START Supplied entries

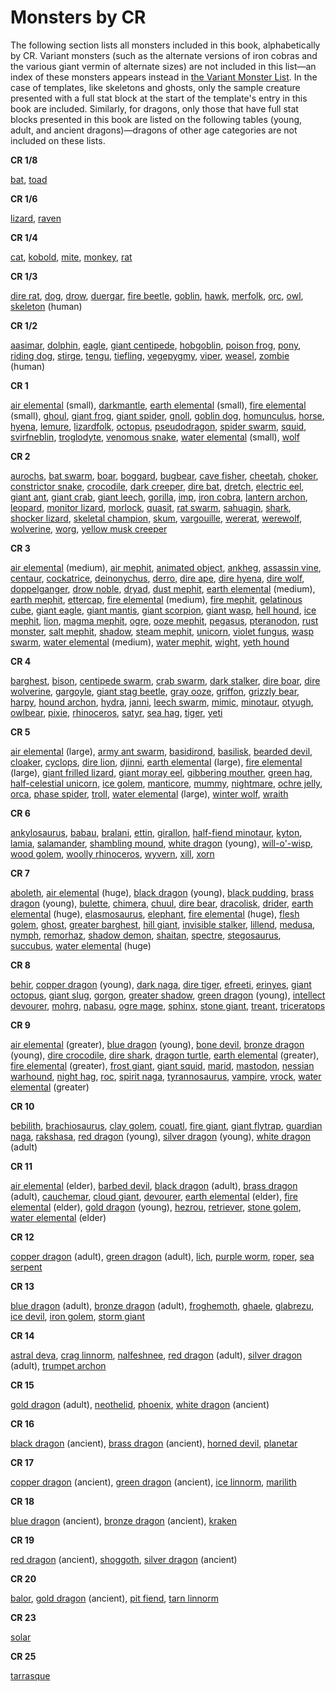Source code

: # Monsters by CR

The following section lists all monsters included in this book, alphabetically by CR. Variant monsters (such as the alternate versions of iron cobras and the various giant vermin of alternate sizes) are not included in this list—an index of these monsters appears instead in [the Variant Monster List](variantMonsterIndex.md). In the case of templates, like skeletons and ghosts, only the sample creature presented with a full stat block at the start of the template's entry in this book are included. Similarly, for dragons, only those that have full stat blocks presented in this book are listed on the following tables (young, adult, and ancient dragons)—dragons of other age categories are not included on these lists.

**CR 1/8**

[bat](familiar.md#_bat), [toad](familiar.md#_toad)

**CR 1/6**

[lizard](familiar.md#_lizard), [raven](familiar.md#_raven)

**CR 1/4**

[cat](familiar.md#_cat), [kobold](kobold.md#_kobold), [mite](mite.md#_mite), [monkey](familiar.md#_monkey), [rat](familiar.md#_rat)

**CR 1/3**

[dire rat](rat.md#_rat-dire), [dog](dog.md#_dog), [drow](drow.md#_drow), [duergar](duergar.md#_duergar), [fire beetle](beetle.md#_beetle-fire), [goblin](goblin.md#_goblin), [hawk](familiar.md#_hawk), [merfolk](merfolk.md#_merfolk), [orc](orc.md#_orc), [owl](familiar.md#_owl), [skeleton](skeleton.md#_skeleton) (human)

**CR 1/2**

[aasimar](aasimar.md#_aasimar), [dolphin](dolphin.md#_dolphin), [eagle](eagle.md#_eagle), [giant centipede](centipede.md#_centipede-giant), [hobgoblin](hobgoblin.md#_hobgoblin), [poison frog](frog.md#_frog-poison), [pony](horse.md#_horse-pony), [riding dog](dog.md#_dog-riding), [stirge](stirge.md#_stirge), [tengu](tengu.md#_tengu), [tiefling](tiefling.md#_tiefling), [vegepygmy](vegepygmy.md#_vegepygmy), [viper](familiar.md#_viper), [weasel](familiar.md#_weasel), [zombie](zombie.md#_zombie) (human)

**CR 1**

[air elemental](elemental.md#_elemental-air) (small), [darkmantle](darkmantle.md#_darkmantle), [earth elemental](elemental.md#_elemental-earth) (small), [fire elemental](elemental.md#_elemental-fire) (small), [ghoul](ghoul.md#_ghoul), [giant frog](frog.md#_frog-giant), [giant spider](spider.md#_spider-giant), [gnoll](gnoll.md#_gnoll), [goblin dog](goblinDog.md#_goblin-dog), [homunculus](homunculus.md#_homunculus), [horse](horse.md#_horse), [hyena](hyena.md#_hyena), [lemure](devil.md#_devil-lemure), [lizardfolk](lizardfolk.md#_lizardfolk), [octopus](octopus.md#_octopus), [pseudodragon](pseudodragon.md#_pseudodragon), [spider swarm](spider.md#_spider-swarm), [squid](squid.md#_squid), [svirfneblin](svirfneblin.md#_svirfneblin), [troglodyte](troglodyte.md#_troglodyte), [venomous snake](snake.md#_snake-venomous), [water elemental](elemental.md#_elemental-water) (small), [wolf](wolf.md#_wolf)

**CR 2**

[aurochs](herdAnimal.md#_herd-animal-aurochs), [bat swarm](bat.md#_bat-swarm), [boar](boar.md#_boar), [boggard](boggard.md#_boggard), [bugbear](bugbear.md#_bugbear), [cave fisher](caveFisher.md#_cave-fisher), [cheetah](cat.md#_cat-cheetah), [choker](choker.md#_choker), [constrictor snake](snake.md#_snake-constrictor), [crocodile](crocodile.md#_crocodile), [dark creeper](darkCreeper.md#_dark-creeper), [dire bat](bat.md#_bat-dire), [dretch](demon.md#_demon-dretch), [electric eel](eel.md#_eel-electric), [giant ant](ant.md#_ant-giant), [giant crab](crab.md#_crab-giant), [giant leech](leech.md#_leech-giant), [gorilla](ape.md#_ape-gorilla), [imp](devil.md#_devil-imp), [iron cobra](ironCobra.md#_iron-cobra), [lantern archon](archon.md#_archon-lantern), [leopard](cat.md#_cat-leopard), [monitor lizard](lizard.md#_lizard-monitor), [morlock](morlock.md#_morlock), [quasit](demon.md#_demon-quasit), [rat swarm](rat.md#_rat-swarm), [sahuagin](sahuagin.md#_sahuagin), [shark](shark.md#_shark), [shocker lizard](shockerLizard.md#_shocker-lizard), [skeletal champion](skeletalChampion.md#_skeletal-champion), [skum](skum.md#_skum), [vargouille](vargouille.md#_vargouille), [wererat](lycanthrope.md#_lycanthrope-wererat), [werewolf](lycanthrope.md#_lycanthrope-werewolf), [wolverine](wolverine.md#_wolverine), [worg](worg.md#_worg), [yellow musk creeper](yellowMuskCreeper.md#_yellow-musk-creeper)

**CR 3**

[air elemental](elemental.md#_elemental-air) (medium), [air mephit](mephit.md#_mephit), [animated object](animatedObject.md#_animated-object), [ankheg](ankheg.md#_ankheg), [assassin vine](assassinVine.md#_assassin-vine), [centaur](centaur.md#_centaur), [cockatrice](cockatrice.md#_cockatrice), [deinonychus](dinosaur.md#_dinosaur-deinonychus), [derro](derro.md#_derro), [dire ape](ape.md#_ape-dire), [dire hyena](hyena.md#_hyena-dire), [dire wolf](wolf.md#_wolf-dire), [doppelganger](doppelganger.md#_doppelganger), [drow noble](drow.md#_drowNoble), [dryad](dryad.md#_dryad), [dust mephit](mephit.md#_mephit), [earth elemental](elemental.md#_elemental-earth) (medium), [earth mephit](mephit.md#_mephit), [ettercap](ettercap.md#_ettercap), [fire elemental](elemental.md#_elemental-fire) (medium), [fire mephit](mephit.md#_mephit), [gelatinous cube](gelatinousCube.md#_gelatinous-cube), [giant eagle](eagle.md#_eagle-giant), [giant mantis](mantis.md#_mantis-giant), [giant scorpion](scorpion.md#_scorpion-giant), [giant wasp](wasp.md#_wasp-giant), [hell hound](hellHound.md#_hell-hound), [ice mephit](mephit.md#_mephit), [lion](lion.md#_lion), [magma mephit](mephit.md#_mephit), [ogre](ogre.md#_ogre), [ooze mephit](mephit.md#_mephit), [pegasus](pegasus.md#_pegasus), [pteranodon](dinosaur.md#_dinosaur-pteranodon), [rust monster](rustMonster.md#_rust-monster), [salt mephit](mephit.md#_mephit), [shadow](shadow.md#_shadow), [steam mephit](mephit.md#_mephit), [unicorn](unicorn.md#_unicorn), [violet fungus](violetFungus.md#_violet-fungus), [wasp swarm](wasp.md#_wasp-swarm), [water elemental](elemental.md#_elemental-water) (medium), [water mephit](mephit.md#_mephit), [wight](wight.md#_wight), [yeth hound](yethHound.md#_yeth-hound)

**CR 4**

[barghest](barghest.md#_barghest), [bison](herdAnimal.md#_herd-animal-bison), [centipede swarm](centipede.md#_centipede-swarm), [crab swarm](crab.md#_crab-swarm), [dark stalker](darkStalker.md#_dark-stalker), [dire boar](boar.md#_boar-dire), [dire wolverine](wolverine.md#_wolverine-dire), [gargoyle](gargoyle.md#_gargoyle), [giant stag beetle](beetle.md#_beetle-giant), [gray ooze](grayOoze.md#_gray-ooze), [griffon](griffon.md#_griffon), [grizzly bear](bear.md#_bear-grizzly), [harpy](harpy.md#_harpy), [hound archon](archon.md#_archon-hound), [hydra](hydra.md#_hydra), [janni](genie.md#_genie-janni), [leech swarm](leech.md#_leech-swarm), [mimic](mimic.md#_mimic), [minotaur](minotaur.md#_minotaur), [otyugh](otyugh.md#_otyugh), [owlbear](owlbear.md#_owlbear), [pixie](pixie.md#_pixie), [rhinoceros](rhinoceros.md#_rhinoceros), [satyr](satyr.md#_satyr), [sea hag](seaHag.md#_sea-hag), [tiger](tiger.md#_tiger), [yeti](yeti.md#_yeti)

**CR 5**

[air elemental](elemental.md#_elemental-air) (large), [army ant swarm](ant.md#_army-ant-swarm), [basidirond](basidirond.md#_basidirond), [basilisk](basilisk.md#_basilisk), [bearded devil](devil.md#_devil-bearded), [cloaker](cloaker.md#_cloaker), [cyclops](cyclops.md#_cyclops), [dire lion](lion.md#_lion-dire), [djinni](genie.md#_genie-djinni), [earth elemental](elemental.md#_elemental-earth) (large), [fire elemental](elemental.md#_elemental-fire) (large), [giant frilled lizard](lizard.md#_lizard-giant-frilled), [giant moray eel](eel.md#_eel-giant-moray), [gibbering mouther](gibberingMouther.md#_gibbering-mouther), [green hag](greenHag.md#_green-hag), [half-celestial unicorn](halfCelestial.md#_half-celestial), [ice golem](golem.md#_golem-ice), [manticore](manticore.md#_manticore), [mummy](mummy.md#_mummy), [nightmare](nightmare.md#_nightmare), [ochre jelly](ochreJelly.md#_ochre-jelly), [orca](dolphin.md#_dolphin-orca), [phase spider](phaseSpider.md#_phase-spider), [troll](troll.md#_troll), [water elemental](elemental.md#_elemental-water) (large), [winter wolf](worg.md#_worg-winter-wolf), [wraith](wraith.md#_wraith)

**CR 6**

[ankylosaurus](dinosaur.md#_dinosaur-ankylosaurus), [babau](demon.md#_demon-babau), [bralani](azata.md#_azata-bralani), [ettin](ettin.md#_ettin), [girallon](girallon.md#_girallon), [half-fiend minotaur](halfFiend.md#_half-fiend), [kyton](kyton.md#_kyton), [lamia](lamia.md#_lamia), [salamander](salamander.md#_salamander), [shambling mound](shamblingMound.md#_shambling-mound), [white dragon](dragon.md#_chromatic-dragon-white) (young), [will-o'-wisp](willOWisp.md#_will-o-wisp), [wood golem](golem.md#_golem-wood), [woolly rhinoceros](rhinoceros.md#_rhinoceros-woolly), [wyvern](wyvern.md#_wyvern), [xill](xill.md#_xill), [xorn](xorn.md#_xorn)

**CR 7**

[aboleth](aboleth.md#_aboleth), [air elemental](elemental.md#_elemental-air) (huge), [black dragon](dragon.md#_chromatic-dragon-black) (young), [black pudding](blackPudding.md#_black-pudding), [brass dragon](dragon.md#_metallic-dragon-brass) (young), [bulette](bulette.md#_bulette), [chimera](chimera.md#_chimera), [chuul](chuul.md#_chuul), [dire bear](bear.md#_bear-dire), [dracolisk](halfDragon.md#_half-dragon), [drider](drider.md#_drider), [earth elemental](elemental.md#_elemental-earth) (huge), [elasmosaurus](dinosaur.md#_dinosaur-elasmosaurus), [elephant](elephant.md#_elephant), [fire elemental](elemental.md#_elemental-fire) (huge), [flesh golem](golem.md#_golem-flesh), [ghost](ghost.md#_ghost), [greater barghest](barghest.md#_greater-barghest), [hill giant](giant.md#_giant-hill), [invisible stalker](invisibleStalker.md#_invisible-stalker), [lillend](azata.md#_azata-lillend), [medusa](medusa.md#_medusa), [nymph](nymph.md#_nymph), [remorhaz](remorhaz.md#_remorhaz), [shadow demon](demon.md#_demon-shadow), [shaitan](genie.md#_genie-shaitan), [spectre](spectre.md#_spectre), [stegosaurus](dinosaur.md#_dinosaur-stegosaurus), [succubus](demon.md#_demon-succubus), [water elemental](elemental.md#_elemental-water) (huge)

**CR 8**

[behir](behir.md#_behir), [copper dragon](dragon.md#_metallic-dragon-copper) (young), [dark naga](naga.md#_naga-dark), [dire tiger](tiger.md#_tiger-dire), [efreeti](genie.md#_genie-efreeti), [erinyes](devil.md#_devil-erinyes), [giant octopus](octopus.md#_octopus-giant), [giant slug](slug.md#_slug-giant), [gorgon](gorgon.md#_gorgon), [greater shadow](shadow.md#_shadow-greater), [green dragon](dragon.md#_chromatic-dragon-green) (young), [intellect devourer](intellectDevourer.md#_intellect-devourer), [mohrg](mohrg.md#_mohrg), [nabasu](demon.md#_demon-nabasu), [ogre mage](oni.md#_oni-ogre-mage), [sphinx](sphinx.md#_sphinx), [stone giant](giant.md#_giant-stone), [treant](treant.md#_treant), [triceratops](dinosaur.md#_dinosaur-triceratops)

**CR 9**

[air elemental](elemental.md#_elemental-air) (greater), [blue dragon](dragon.md#_chromatic-dragon-blue) (young), [bone devil](devil.md#_devil-bone), [bronze dragon](dragon.md#_metallic-dragon-bronze) (young), [dire crocodile](crocodile.md#_crocodile-dire), [dire shark](shark.md#_shark-dire), [dragon turtle](dragonTurtle.md#_dragon-turtle), [earth elemental](elemental.md#_elemental-earth) (greater), [fire elemental](elemental.md#_elemental-fire) (greater), [frost giant](giant.md#_giant-frost), [giant squid](squid.md#_squid-giant), [marid](genie.md#_genie-marid), [mastodon](elephant.md#_elephant-mastodon), [nessian warhound](hellHound.md#_hell-hound-nessian), [night hag](nightHag.md#_night-hag), [roc](roc.md#_roc), [spirit naga](naga.md#_naga-spirit), [tyrannosaurus](dinosaur.md#_dinosaur-tyrannosaurus), [vampire](vampire.md#_vampire), [vrock](demon.md#_demon-vrock), [water elemental](elemental.md#_elemental-water) (greater)

**CR 10**

[bebilith](bebilith.md#_bebilith), [brachiosaurus](dinosaur.md#_dinosaur-brachiosaurus), [clay golem](golem.md#_golem-clay), [couatl](couatl.md#_couatl), [fire giant](giant.md#_giant-fire), [giant flytrap](flytrap.md#_flytrap-giant), [guardian naga](naga.md#_naga-guardian), [rakshasa](rakshasa.md#_rakshasa), [red dragon](dragon.md#_chromatic-dragon-red) (young), [silver dragon](dragon.md#_metallic-dragon-silver) (young), [white dragon](dragon.md#_chromatic-dragon-white) (adult)

**CR 11**

[air elemental](elemental.md#_elemental-air) (elder), [barbed devil](devil.md#_devil-barbed), [black dragon](dragon.md#_chromatic-dragon-black) (adult), [brass dragon](dragon.md#_metallic-dragon-brass) (adult), [cauchemar](nightmare.md#_nightmare-cauchemar), [cloud giant](giant.md#_giant-cloud), [devourer](devourer.md#_devourer), [earth elemental](elemental.md#_elemental-earth) (elder), [fire elemental](elemental.md#_elemental-fire) (elder), [gold dragon](dragon.md#_metallic-dragon-gold) (young), [hezrou](demon.md#_demon-hezrou), [retriever](retriever.md#_retriever), [stone golem](golem.md#_golem-stone), [water elemental](elemental.md#_elemental-water) (elder)

**CR 12**

[copper dragon](dragon.md#_metallic-dragon-copper) (adult), [green dragon](dragon.md#_chromatic-dragon-green) (adult), [lich](lich.md#_lich), [purple worm](purpleWorm.md#_purple-worm), [roper](roper.md#_roper), [sea serpent](seaSerpent.md#_sea-serpent)

**CR 13**

[blue dragon](dragon.md#_chromatic-dragon-blue) (adult), [bronze dragon](dragon.md#_metallic-dragon-bronze) (adult), [froghemoth](froghemoth.md#_froghemoth), [ghaele](azata.md#_azata-ghaele), [glabrezu](demon.md#_demon-glabrezu), [ice devil](devil.md#_devil-ice), [iron golem](golem.md#_golem-iron), [storm giant](giant.md#_giant-storm)

**CR 14**

[astral deva](angel.md#_angel-astral-deva), [crag linnorm](linnorm.md#_linnorm-crag), [nalfeshnee](demon.md#_demon-nalfeshnee), [red dragon](dragon.md#_chromatic-dragon-red) (adult), [silver dragon](dragon.md#_metallic-dragon-silver) (adult), [trumpet archon](archon.md#_archon-trumpet)

**CR 15**

[gold dragon](dragon.md#_metallic-dragon-gold) (adult), [neothelid](neothelid.md#_neothelid), [phoenix](phoenix.md#_phoenix), [white dragon](dragon.md#_chromatic-dragon-white) (ancient)

**CR 16**

[black dragon](dragon.md#_chromatic-dragon-black) (ancient), [brass dragon](dragon.md#_metallic-dragon-brass) (ancient), [horned devil](devil.md#_devil-horned), [planetar](angel.md#_angel-planetar)

**CR 17**

[copper dragon](dragon.md#_metallic-dragon-copper) (ancient), [green dragon](dragon.md#_chromatic-dragon-green) (ancient), [ice linnorm](linnorm.md#_linnorm-ice), [marilith](demon.md#_demon-marilith)

**CR 18**

[blue dragon](dragon.md#_chromatic-dragon-blue) (ancient), [bronze dragon](dragon.md#_metallic-dragon-bronze) (ancient), [kraken](kraken.md#_kraken)

**CR 19**

[red dragon](dragon.md#_chromatic-dragon-red) (ancient), [shoggoth](shoggoth.md#_shoggoth), [silver dragon](dragon.md#_metallic-dragon-silver) (ancient)

**CR 20**

[balor](demon.md#_demon-balor), [gold dragon](dragon.md#_metallic-dragon-gold) (ancient), [pit fiend](devil.md#_devil-pit-fiend), [tarn linnorm](linnorm.md#_linnorm-tarn)

**CR 23**

[solar](angel.md#_angel-solar)

**CR 25**

[tarrasque](tarrasque.md#_tarrasque)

END Supplied entries

# Work instructions
Where a line of the data includes the string "angel", list that line.

# Output
[astral deva](angel.md#_angel-astral-deva), [crag linnorm](linnorm.md#_linnorm-crag), [nalfeshnee](demon.md#_demon-nalfeshnee), [red dragon](dragon.md#_chromatic-dragon-red) (adult), [silver dragon](dragon.md#_metallic-dragon-silver) (adult), [trumpet archon](archon.md#_archon-trumpet)
[black dragon](dragon.md#_chromatic-dragon-black) (ancient), [brass dragon](dragon.md#_metallic-dragon-brass) (ancient), [horned devil](devil.md#_devil-horned), [planetar](angel.md#_angel-planetar)
[solar](angel.md#_angel-solar)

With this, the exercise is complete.